Ultimately, it’s up to you whether you’d like to use a CDN to improve website loading times. However, without the help of a CDN, instead of the user establishing a faster connection with the CDN, it will establish a connection to an IP address that’s using the local domain name system, or DNS.

If the DNS cannot resolve the IP address, then it has to pass to the authoritative DNS server where it’s hosted, resolve the IP address, and then connect the user’s browser to download the web content. All of this takes time, which is one factor that slows down the loading of a website. 

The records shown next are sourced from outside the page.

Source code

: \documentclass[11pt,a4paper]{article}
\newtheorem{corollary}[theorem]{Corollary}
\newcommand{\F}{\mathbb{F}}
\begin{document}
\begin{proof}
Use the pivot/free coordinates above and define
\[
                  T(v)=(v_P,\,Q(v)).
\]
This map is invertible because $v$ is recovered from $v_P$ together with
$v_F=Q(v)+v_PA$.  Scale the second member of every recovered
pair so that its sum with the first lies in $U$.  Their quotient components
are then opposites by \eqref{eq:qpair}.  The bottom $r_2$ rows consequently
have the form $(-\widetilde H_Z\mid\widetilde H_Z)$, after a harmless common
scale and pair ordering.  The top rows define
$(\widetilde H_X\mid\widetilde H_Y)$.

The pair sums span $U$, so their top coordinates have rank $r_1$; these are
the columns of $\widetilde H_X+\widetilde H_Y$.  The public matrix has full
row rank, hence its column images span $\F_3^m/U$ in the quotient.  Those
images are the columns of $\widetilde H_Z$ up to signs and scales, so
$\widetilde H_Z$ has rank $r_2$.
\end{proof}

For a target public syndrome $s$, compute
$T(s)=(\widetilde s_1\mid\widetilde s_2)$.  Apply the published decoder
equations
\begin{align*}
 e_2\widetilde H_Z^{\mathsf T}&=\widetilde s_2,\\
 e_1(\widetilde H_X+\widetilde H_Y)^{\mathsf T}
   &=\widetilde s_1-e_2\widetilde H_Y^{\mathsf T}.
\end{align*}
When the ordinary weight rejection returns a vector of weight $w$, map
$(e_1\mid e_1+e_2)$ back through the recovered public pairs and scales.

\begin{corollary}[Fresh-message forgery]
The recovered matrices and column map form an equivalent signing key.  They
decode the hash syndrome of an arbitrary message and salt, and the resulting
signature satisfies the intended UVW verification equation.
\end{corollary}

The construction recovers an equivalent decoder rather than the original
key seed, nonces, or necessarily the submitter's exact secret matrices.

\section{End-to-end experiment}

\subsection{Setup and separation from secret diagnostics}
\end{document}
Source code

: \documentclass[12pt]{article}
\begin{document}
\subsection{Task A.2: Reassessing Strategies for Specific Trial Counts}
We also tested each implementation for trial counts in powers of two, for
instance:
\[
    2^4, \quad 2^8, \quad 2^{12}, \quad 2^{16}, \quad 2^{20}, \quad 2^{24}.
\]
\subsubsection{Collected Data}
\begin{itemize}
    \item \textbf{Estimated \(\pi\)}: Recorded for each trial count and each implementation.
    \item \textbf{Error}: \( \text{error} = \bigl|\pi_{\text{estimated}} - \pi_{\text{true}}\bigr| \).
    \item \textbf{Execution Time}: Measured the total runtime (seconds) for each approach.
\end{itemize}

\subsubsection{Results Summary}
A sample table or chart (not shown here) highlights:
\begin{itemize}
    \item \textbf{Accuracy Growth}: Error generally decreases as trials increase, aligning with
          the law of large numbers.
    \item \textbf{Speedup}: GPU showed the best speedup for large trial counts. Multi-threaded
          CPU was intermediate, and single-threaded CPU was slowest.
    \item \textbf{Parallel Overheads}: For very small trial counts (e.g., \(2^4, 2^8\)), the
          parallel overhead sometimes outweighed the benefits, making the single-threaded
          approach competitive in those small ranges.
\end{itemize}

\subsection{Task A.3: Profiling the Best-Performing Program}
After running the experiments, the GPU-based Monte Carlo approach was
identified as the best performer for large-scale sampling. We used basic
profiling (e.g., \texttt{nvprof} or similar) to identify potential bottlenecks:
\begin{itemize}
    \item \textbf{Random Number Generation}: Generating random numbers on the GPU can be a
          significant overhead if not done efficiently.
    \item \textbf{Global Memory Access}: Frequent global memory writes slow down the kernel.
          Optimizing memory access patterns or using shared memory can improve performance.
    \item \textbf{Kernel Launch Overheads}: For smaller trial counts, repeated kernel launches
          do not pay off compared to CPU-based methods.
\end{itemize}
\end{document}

Because the IP address has to go through so many channels in order to establish a connection with the DNS, it creates latency issues and adds delays whenever the origin is far from the user. The experience of a user on a website means everything to your business. 

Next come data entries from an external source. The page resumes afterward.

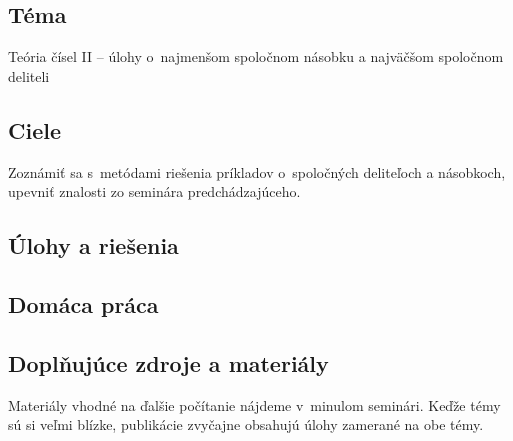 
\subsection*{Téma}
Teória čísel II -- úlohy o~najmenšom spoločnom násobku a najväčšom spoločnom deliteli

\subsection*{Ciele}
Zoznámiť sa s~metódami riešenia príkladov o~spoločných deliteľoch a násobkoch, upevniť znalosti zo seminára predchádzajúceho.

\subsection*{Úlohy a riešenia}























\subsection*{Domáca práca}






\subsection*{Doplňujúce zdroje a materiály}
Materiály vhodné na ďalšie počítanie nájdeme v~minulom seminári. Keďže témy sú si veľmi blízke, publikácie zvyčajne obsahujú úlohy zamerané na obe témy.

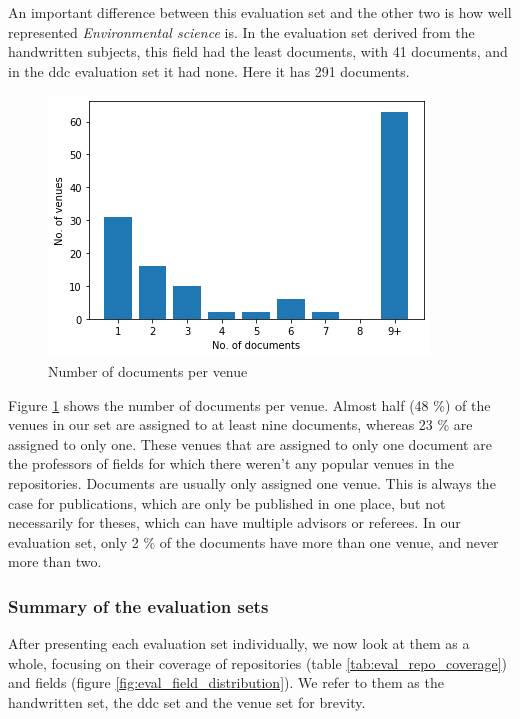 An important difference between this evaluation set and the other two is how well represented \textit{Environmental science} is. In the evaluation set derived from the handwritten subjects, this field had the least documents, with 41 documents, and in the \acrshort{ddc} evaluation set it had none. Here it has 291 documents.

\begin{figure}
    \centering
    \includegraphics[width=.7\textwidth]{figures/evaluation/docs_per_venue.png}
    \caption{Number of documents per venue}
    \label{fig:docs_per_venue}
\end{figure}

Figure \ref{fig:docs_per_venue} shows the number of documents per venue. Almost half (48 \%) of the venues in our set are assigned to at least nine documents, whereas 23 \% are assigned to only one. These venues that are assigned to only one document are the professors of fields for which there weren't any popular venues in the repositories. Documents are usually only assigned one venue. This is always the case for publications, which are only be published in one place, but not necessarily for theses, which can have multiple advisors or referees. In our evaluation set, only 2 \% of the documents have more than one venue, and never more than two.

\subsubsection{Summary of the evaluation sets} \label{eval_datasets_summary}

After presenting each evaluation set individually, we now look at them as a whole, focusing on their coverage of repositories (table \ref{tab:eval_repo_coverage}) and fields (figure \ref{fig:eval_field_distribution}). We refer to them as the handwritten set, the \acrshort{ddc} set and the venue set for brevity.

If the users cannot even browse or click around on the page, chances are that you’re losing customers and largely decreasing the traffic that passes through your website. 

Top CDN Providers

If you’ve made the choice to go with a CDN to enhance your website experience, there are plenty of providers to choose from. 

  1. Cloudfare
    Cloudfare is popular among customers because it is so user friendly. Overall, they offer excellent performance, web security (which allows users to block bots and limit spam), and protects web applications from hackers.
    They have 180 data centers around the world, making it one of the fastest CDN service providers available on the market today.
  2. Fastly
    Fastly is a popular CDN service in the United States, Brazil, Europe, and Australia. However, it doesn’t seem to have a strong market in Asia. Though Fastly offers its users with support for caching different videos, it’s also a little complicated for users to adjust settings.
    It’s an innovative CDN solution that offers a lot of configuration options to personalize how you want your CDN to work. Unfortunately, if you’re not super tech savvy, it might be difficult to understand how to make changes and maximize everything this CDN service can do for you.
  3. CloudFront
    CloudFront is popular among users because it is easy to configure and it offers a lot more features than Cloudfar and Fastly. Owned by Amazon, CloudFront offers advanced features, and it provides an impressive array of analytics data.
    Some downsides to this service is that, even with all that it offers, users sometimes find the service to be difficult to navigate and it’s also pricier than others. This service might be better suited for users that are familiar with CDN and know the ins and outs of its uses. 

Though choosing the best CDN service is a big decision, try not to get overwhelmed by how advanced the program may seem. There are plenty of user-friendly CDN services out there that can make your experience easy to set up. 

Remember, the end goal of adding a CDN is to enhance customers’ experience on your website. The longer a customer stays on your website, the more likely they are to purchase your product or services. A CDN can enhance both your experience and theirs.